The research on customer loyalty is unambiguous on one point: the primary driver of genuine loyalty — the kind that survives competitive offers and price increases — is not the loyalty programme. It is the experience of feeling individually recognised and valued.
This is a problem for the version of loyalty that most businesses implement. A points programme does not make a customer feel seen. It makes them feel calculated. The distinction matters because one produces emotional attachment and the other produces mercenary behaviour.
The Recognition Deficit
Most businesses communicate with their customers in one of two modes: broadcast (same message to everyone) or segmented (different messages to different categories). Neither produces the experience of individual recognition.
True individual recognition at scale is not possible through automation — but approximations of it are. And the approximations that are closest to the real thing produce measurable loyalty effects.

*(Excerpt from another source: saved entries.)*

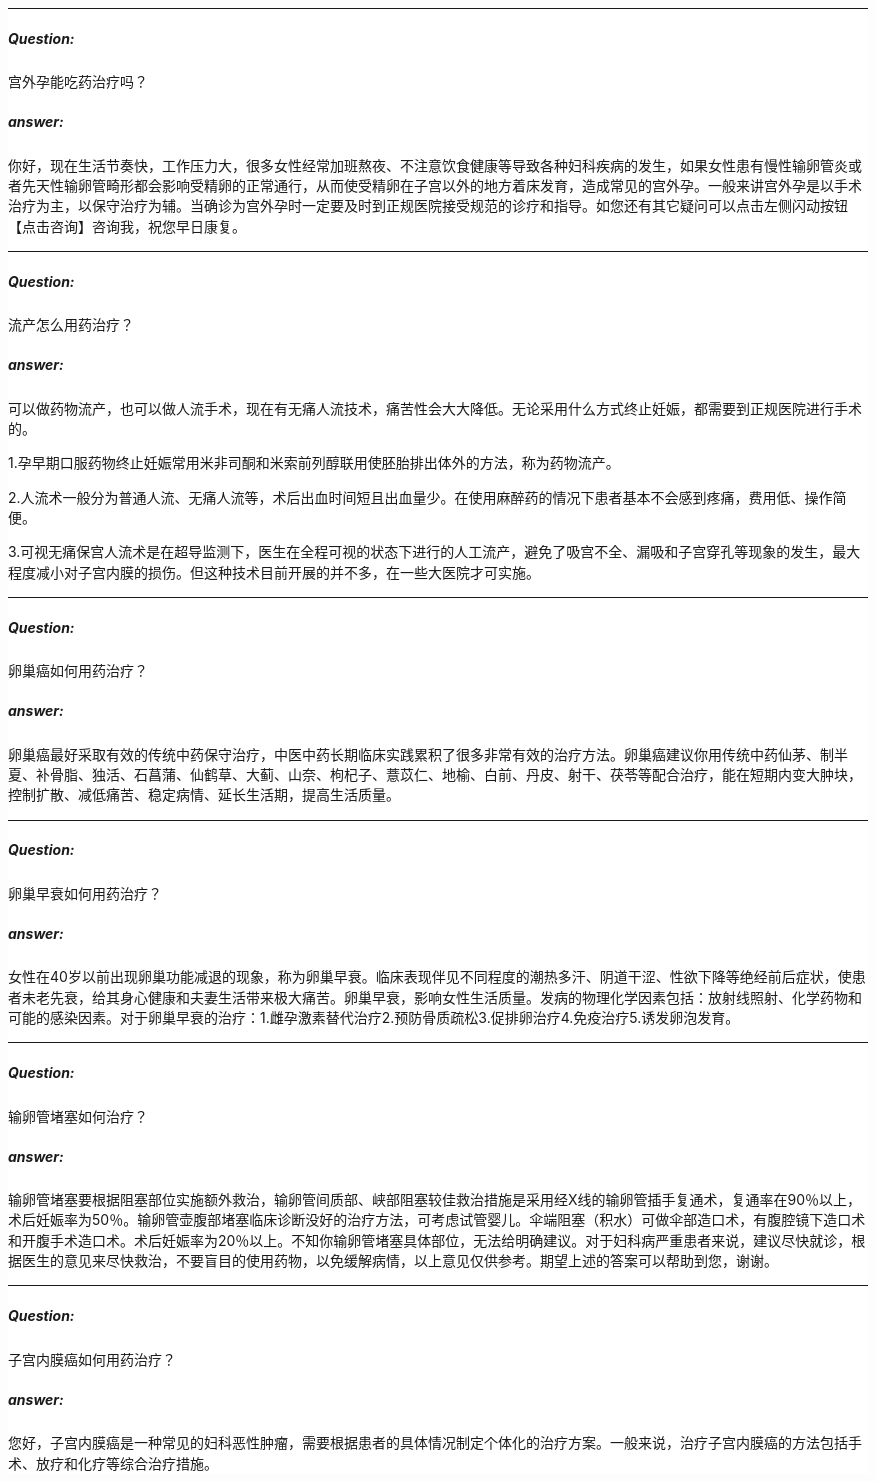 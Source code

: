----------------

##### Question: 
宫外孕能吃药治疗吗？
##### answer: 
你好，现在生活节奏快，工作压力大，很多女性经常加班熬夜、不注意饮食健康等导致各种妇科疾病的发生，如果女性患有慢性输卵管炎或者先天性输卵管畸形都会影响受精卵的正常通行，从而使受精卵在子宫以外的地方着床发育，造成常见的宫外孕。一般来讲宫外孕是以手术治疗为主，以保守治疗为辅。当确诊为宫外孕时一定要及时到正规医院接受规范的诊疗和指导。如您还有其它疑问可以点击左侧闪动按钮【点击咨询】咨询我，祝您早日康复。  

----------------

##### Question: 
流产怎么用药治疗？
##### answer: 
可以做药物流产，也可以做人流手术，现在有无痛人流技术，痛苦性会大大降低。无论采用什么方式终止妊娠，都需要到正规医院进行手术的。

1.孕早期口服药物终止妊娠常用米非司酮和米索前列醇联用使胚胎排出体外的方法，称为药物流产。

2.人流术一般分为普通人流、无痛人流等，术后出血时间短且出血量少。在使用麻醉药的情况下患者基本不会感到疼痛，费用低、操作简便。

3.可视无痛保宫人流术是在超导监测下，医生在全程可视的状态下进行的人工流产，避免了吸宫不全、漏吸和子宫穿孔等现象的发生，最大程度减小对子宫内膜的损伤。但这种技术目前开展的并不多，在一些大医院才可实施。  

----------------

##### Question: 
卵巢癌如何用药治疗？
##### answer: 
卵巢癌最好采取有效的传统中药保守治疗，中医中药长期临床实践累积了很多非常有效的治疗方法。卵巢癌建议你用传统中药仙茅、制半夏、补骨脂、独活、石菖蒲、仙鹤草、大蓟、山奈、枸杞子、薏苡仁、地榆、白前、丹皮、射干、茯苓等配合治疗，能在短期内变大肿块，控制扩散、减低痛苦、稳定病情、延长生活期，提高生活质量。  

----------------

##### Question: 
卵巢早衰如何用药治疗？
##### answer: 
女性在40岁以前出现卵巢功能减退的现象，称为卵巢早衰。临床表现伴见不同程度的潮热多汗、阴道干涩、性欲下降等绝经前后症状，使患者未老先衰，给其身心健康和夫妻生活带来极大痛苦。卵巢早衰，影响女性生活质量。发病的物理化学因素包括：放射线照射、化学药物和可能的感染因素。对于卵巢早衰的治疗：1.雌孕激素替代治疗2.预防骨质疏松3.促排卵治疗4.免疫治疗5.诱发卵泡发育。  

----------------

##### Question: 
输卵管堵塞如何治疗？
##### answer: 
输卵管堵塞要根据阻塞部位实施额外救治，输卵管间质部、峡部阻塞较佳救治措施是采用经X线的输卵管插手复通术，复通率在90％以上，术后妊娠率为50％。输卵管壶腹部堵塞临床诊断没好的治疗方法，可考虑试管婴儿。伞端阻塞（积水）可做伞部造口术，有腹腔镜下造口术和开腹手术造口术。术后妊娠率为20％以上。不知你输卵管堵塞具体部位，无法给明确建议。对于妇科病严重患者来说，建议尽快就诊，根据医生的意见来尽快救治，不要盲目的使用药物，以免缓解病情，以上意见仅供参考。期望上述的答案可以帮助到您，谢谢。  

----------------

##### Question: 
子宫内膜癌如何用药治疗？
##### answer: 
您好，子宫内膜癌是一种常见的妇科恶性肿瘤，需要根据患者的具体情况制定个体化的治疗方案。一般来说，治疗子宫内膜癌的方法包括手术、放疗和化疗等综合治疗措施。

The customer who receives an email that references their specific purchase history, their specific stated preferences, and makes a recommendation that could only make sense for them specifically, does not experience that email as an automation. They experience it as attention.
Email as the Recognition Vehicle
Email is the platform best suited to approximated individual recognition, for two reasons: the sender is known (trust is pre-established), and the communication is private (the message does not need to work for everyone, only for the recipient).
Contrast this with a social media post that must speak to the widest possible audience, or a website that cannot personalise without sophisticated infrastructure. An email can reference the customer's name, their recent purchase, a seasonal relevance, a specific interest, and a tailored offer — all within a 200-word message that takes fifteen minutes to write and thirty seconds to read.
The Specific Mechanics
The email that produces the highest recognition effect is not a newsletter. It is a direct message that looks like it was written for the recipient. Short format, specific content, a recommendation that makes sense for their situation specifically, and a direct tone rather than a broadcast one.
Subject line: first name, specific reference. Opening: acknowledge something specific about their situation or history. Middle: one recommendation or piece of content. Close: a specific call to action. No header graphics. No footer of links. One message, one purpose.
This format takes more thought per message. Used for the most valuable customer segments, it produces loyalty effects that programme-based approaches do not.
The Bottom Line
Customers who feel seen buy more, stay longer, and refer more. The recognition experience cannot be fully automated, but it can be approximated well enough to produce real loyalty effects. Email is the right tool. Individual attention, even at scale, is the right approach.